The nominal parameter values and the prior range for the target parameters are summarized in the following table.
.. list-table:: Parameter descriptions for capturing dynamics using **Wilson-Cowan** neural mass model.
:name: table:WCo
:header-rows: 1
:class: color-caption
* - Parameters
- Description
- Value
- Prior
* - :math:`T_{SG}`
- Delay from STN to GPe
- 6 ms
-
* - :math:`T_{GS}`
- Delay from GPe to STN
- 6 ms
-
* - :math:`T_{GG}`
- Self delay of GPe
- 4 ms
-
* - :math:`T_{CS}`
- Delay from cortex to STN
- 5.5 ms
-
* - :math:`T_{SC}`
- Delay from STN to cortex
- 21.5 ms
-
* - :math:`T_{CC}`
- Self delay of cortex
- 4.65 ms
-
* - :math:`\tau_{S}`
- Time constant for STN
- 12.8 ms
-
* - :math:`\tau_{G}`
- Time constant for GPe
- 20 ms
-
* - :math:`\tau_{E}`
- Time constant for excitatory neurons
- 11.59 ms
-
* - :math:`\tau_{I}`
- Time constant for inhibitory neurons
- 13.02 ms
-
* - :math:`M_{S}`
- Maximum firing rate of STN
- 300 spk/s
-
* - :math:`M_{G}`
- Maximum firing rate of GPe
- 400 spk/s
-
* - :math:`M_{EI}`
- Maximum firing rate of excitatory neurons
- 75.77 spk/s
-
* - :math:`M_{I}`
- Maximum firing rate of inhibitory neurons
- 205.72 spk/s
-
* - :math:`B_{S}`
- Baseline firing rate of STN
- 10 spk/s
-
* - :math:`B_{G}`
- Baseline firing rate of GPe
- 20 spk/s
-
* - :math:`B_{EI}`
- Baseline firing rate of excitatory neurons
- 17.85 spk/s
-
* - :math:`B_{I}`
- Baseline firing rate of inhibitory neurons
- 9.87 spk/s
-
* - :math:`C`
- Excitatory input to cortex
- 172.18 spk/s
-
* - :math:`Str`
- Inhibitory input from striatum to GPe
- 8.46 spk/s
-
* - :math:`w_{GS}`
- Synaptic weight from GPe to STN
- 1.33
- :math:`U(0,10)`
* - :math:`w_{SG}`
- Synaptic weight from STN to GPe
- 4.87
- :math:`U(0,10)`
* - :math:`w_{GG}`
- Self synaptic weight among GPe
- 0.53
- :math:`U(0,20)`
* - :math:`w_{CS}`
- Synaptic weight from cortex to STN
- 9.97
- :math:`U(0,20)`
* - :math:`w_{SC}`
- Synaptic weight from STN to cortex
- 8.93
- :math:`U(0,10)`
* - :math:`w_{CC}`
- Self synaptic weight among cortex
- 6.17
- :math:`U(0,10)`
Jansen-Rit whole-brain model
----------------------------
The Jansen-Rit neural mass model [Jansen1995]_ has been widely used to simulate physiological signals from various recording methods like intracranial LFPs, and scalp MEG/EEG recordings.

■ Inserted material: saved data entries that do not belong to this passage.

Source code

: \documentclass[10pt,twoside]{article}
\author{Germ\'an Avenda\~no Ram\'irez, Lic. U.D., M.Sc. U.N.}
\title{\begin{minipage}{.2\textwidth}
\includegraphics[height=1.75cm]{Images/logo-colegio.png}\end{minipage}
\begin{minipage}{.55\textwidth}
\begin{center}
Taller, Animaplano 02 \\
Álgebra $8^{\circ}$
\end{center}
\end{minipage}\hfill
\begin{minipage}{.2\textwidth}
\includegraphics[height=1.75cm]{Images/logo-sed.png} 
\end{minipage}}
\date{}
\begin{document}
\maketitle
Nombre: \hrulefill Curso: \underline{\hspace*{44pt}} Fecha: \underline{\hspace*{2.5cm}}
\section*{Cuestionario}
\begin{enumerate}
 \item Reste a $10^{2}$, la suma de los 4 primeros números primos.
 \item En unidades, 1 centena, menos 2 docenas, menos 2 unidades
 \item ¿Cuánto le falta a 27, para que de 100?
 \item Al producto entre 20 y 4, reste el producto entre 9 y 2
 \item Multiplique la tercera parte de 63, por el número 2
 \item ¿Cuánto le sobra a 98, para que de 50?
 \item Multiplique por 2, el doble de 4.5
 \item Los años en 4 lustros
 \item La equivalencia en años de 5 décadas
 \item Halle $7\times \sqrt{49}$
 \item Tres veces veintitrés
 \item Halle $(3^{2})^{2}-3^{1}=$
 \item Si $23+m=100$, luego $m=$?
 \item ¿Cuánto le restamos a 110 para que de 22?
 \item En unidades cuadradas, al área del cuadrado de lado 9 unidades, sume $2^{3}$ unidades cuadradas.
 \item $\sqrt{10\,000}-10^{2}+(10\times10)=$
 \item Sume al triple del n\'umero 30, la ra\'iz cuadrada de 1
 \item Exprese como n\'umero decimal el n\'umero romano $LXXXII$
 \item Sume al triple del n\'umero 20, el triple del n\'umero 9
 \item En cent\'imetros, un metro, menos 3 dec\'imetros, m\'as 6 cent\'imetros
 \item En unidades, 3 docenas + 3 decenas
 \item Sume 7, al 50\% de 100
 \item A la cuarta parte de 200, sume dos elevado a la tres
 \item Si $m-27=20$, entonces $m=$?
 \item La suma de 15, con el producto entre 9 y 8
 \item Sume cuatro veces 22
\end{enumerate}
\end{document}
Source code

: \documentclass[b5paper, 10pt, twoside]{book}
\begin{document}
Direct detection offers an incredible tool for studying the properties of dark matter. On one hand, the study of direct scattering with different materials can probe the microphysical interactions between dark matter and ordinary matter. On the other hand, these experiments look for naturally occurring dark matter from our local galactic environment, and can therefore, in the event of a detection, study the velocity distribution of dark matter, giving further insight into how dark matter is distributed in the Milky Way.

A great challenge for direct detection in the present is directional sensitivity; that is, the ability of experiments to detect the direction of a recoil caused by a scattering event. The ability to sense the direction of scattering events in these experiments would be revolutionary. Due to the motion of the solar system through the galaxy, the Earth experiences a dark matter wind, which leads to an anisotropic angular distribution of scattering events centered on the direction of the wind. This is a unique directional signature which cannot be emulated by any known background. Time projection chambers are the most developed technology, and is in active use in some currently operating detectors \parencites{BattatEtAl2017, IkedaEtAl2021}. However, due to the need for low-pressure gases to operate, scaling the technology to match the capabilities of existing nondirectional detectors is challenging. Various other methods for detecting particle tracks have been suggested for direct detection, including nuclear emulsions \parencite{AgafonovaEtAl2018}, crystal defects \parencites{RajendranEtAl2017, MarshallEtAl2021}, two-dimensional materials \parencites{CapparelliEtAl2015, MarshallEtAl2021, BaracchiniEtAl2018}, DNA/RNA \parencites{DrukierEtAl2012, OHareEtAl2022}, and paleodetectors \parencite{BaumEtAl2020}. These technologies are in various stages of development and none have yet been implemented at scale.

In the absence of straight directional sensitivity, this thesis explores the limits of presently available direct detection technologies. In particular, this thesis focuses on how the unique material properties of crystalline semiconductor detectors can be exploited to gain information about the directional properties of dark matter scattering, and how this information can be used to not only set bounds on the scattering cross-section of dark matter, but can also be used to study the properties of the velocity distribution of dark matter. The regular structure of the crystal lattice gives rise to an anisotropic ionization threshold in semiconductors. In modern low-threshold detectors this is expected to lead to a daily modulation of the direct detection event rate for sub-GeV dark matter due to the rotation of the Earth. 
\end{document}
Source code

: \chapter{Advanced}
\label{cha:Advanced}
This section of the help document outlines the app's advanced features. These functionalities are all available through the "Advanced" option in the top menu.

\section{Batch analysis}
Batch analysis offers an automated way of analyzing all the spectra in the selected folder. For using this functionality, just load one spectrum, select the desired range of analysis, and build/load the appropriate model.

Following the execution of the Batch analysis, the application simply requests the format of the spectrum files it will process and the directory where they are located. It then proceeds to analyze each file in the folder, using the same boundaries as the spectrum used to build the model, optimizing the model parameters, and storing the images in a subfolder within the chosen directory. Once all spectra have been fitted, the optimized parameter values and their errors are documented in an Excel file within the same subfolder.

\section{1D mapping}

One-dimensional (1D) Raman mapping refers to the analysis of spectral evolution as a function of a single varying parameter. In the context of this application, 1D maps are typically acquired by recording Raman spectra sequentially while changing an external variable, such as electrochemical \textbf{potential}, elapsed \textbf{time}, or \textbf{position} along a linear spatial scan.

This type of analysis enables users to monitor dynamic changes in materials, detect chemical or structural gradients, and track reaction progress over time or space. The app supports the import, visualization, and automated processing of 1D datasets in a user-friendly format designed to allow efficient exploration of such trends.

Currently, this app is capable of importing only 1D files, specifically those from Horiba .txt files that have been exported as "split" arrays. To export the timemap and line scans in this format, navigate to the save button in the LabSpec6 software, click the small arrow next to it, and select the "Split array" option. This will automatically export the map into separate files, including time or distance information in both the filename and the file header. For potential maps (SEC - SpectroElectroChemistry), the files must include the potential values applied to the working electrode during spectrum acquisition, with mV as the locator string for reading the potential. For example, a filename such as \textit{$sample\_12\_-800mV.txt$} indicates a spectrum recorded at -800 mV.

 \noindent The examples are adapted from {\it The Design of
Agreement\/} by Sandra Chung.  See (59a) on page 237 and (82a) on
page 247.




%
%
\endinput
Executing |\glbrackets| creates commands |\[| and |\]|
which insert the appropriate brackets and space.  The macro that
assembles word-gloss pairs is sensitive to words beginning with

For example, it has been shown to recreate responses similar to evoked-related potentials after a series of impulse stimulations [David2003]_, [David_etal06]_, generating high-alpha and low-beta oscillations (with added recurrent inhibitory connections and spike-rate modulation) [Moran2007]_, and also seizure patterns similar to those seen in temporal lobe epilepsy [Wendling2001]_.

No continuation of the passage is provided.